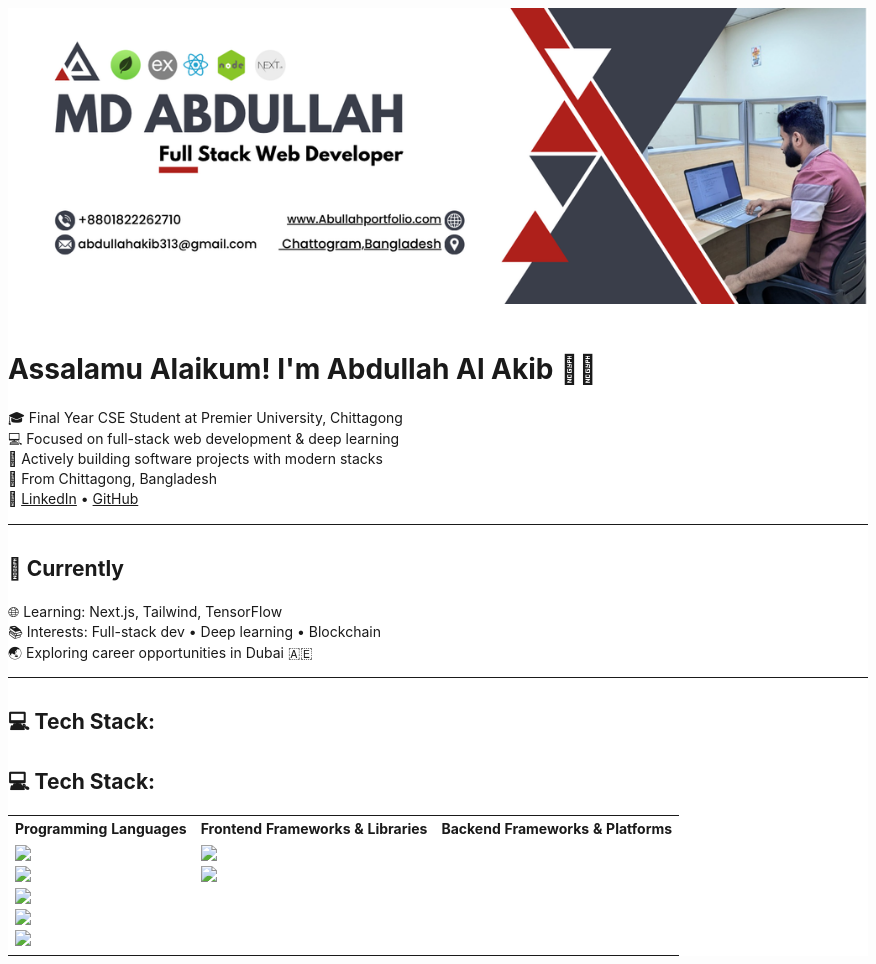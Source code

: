 <img src="/.github/workflows/banner_github.png" alt="GitHub Banner" width="100%" />

# Assalamu Alaikum! I'm Abdullah Al Akib 👋🏻

🎓 Final Year CSE Student at Premier University, Chittagong  
💻 Focused on full-stack web development & deep learning  
🚀 Actively building software projects with modern stacks  
📍 From Chittagong, Bangladesh  
🔗 [LinkedIn](https://www.linkedin.com/in/abdullah-al-akib-a560b0247/) • [GitHub](https://github.com/abdullahallakib)

---

## 💼 Currently

🌐 Learning: Next.js, Tailwind, TensorFlow  
📚 Interests: Full-stack dev • Deep learning • Blockchain  
🌏 Exploring career opportunities in Dubai 🇦🇪

---

## 💻 Tech Stack:

## 💻 Tech Stack:

<table>
  <tr>
    <th>Programming Languages</th>
    <th>Frontend Frameworks & Libraries</th>
    <th>Backend Frameworks & Platforms</th>
  </tr>
  <tr>
    <td>
      <img src="https://img.shields.io/badge/javascript-F7DF1E?style=for-the-badge&logo=javascript&logoColor=black" /><br>
      <img src="https://img.shields.io/badge/python-3776AB?style=for-the-badge&logo=python&logoColor=white" /><br>
      <img src="https://img.shields.io/badge/php-777BB4?style=for-the-badge&logo=php&logoColor=white" /><br>
      <img src="https://img.shields.io/badge/c-00599C?style=for-the-badge&logo=c&logoColor=white" /><br>
      <img src="https://img.shields.io/badge/java-007396?style=for-the-badge&logo=java&logoColor=white" />
    </td>
    <td>
      <img src="https://img.shields.io/badge/react-%2320232a.svg?style=for-the-badge&logo=react&logoColor=%2361DAFB" /><br>
      <img src="https://img.shields.io/badge/Next-black?style=for-the-badge&logo=next.js&logoColor=white" /><br>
============
- **THE PROBLEM**: Your answer should consist of all lines above that include the string "github".

- **TASK OUTPUT**:
: <img src="/.github/workflows/banner_github.png" alt="GitHub Banner" width="100%" />
🔗 [LinkedIn](https://www.linkedin.com/in/abdullah-al-akib-a560b0247/) • [GitHub](https://github.com/abdullahallakib)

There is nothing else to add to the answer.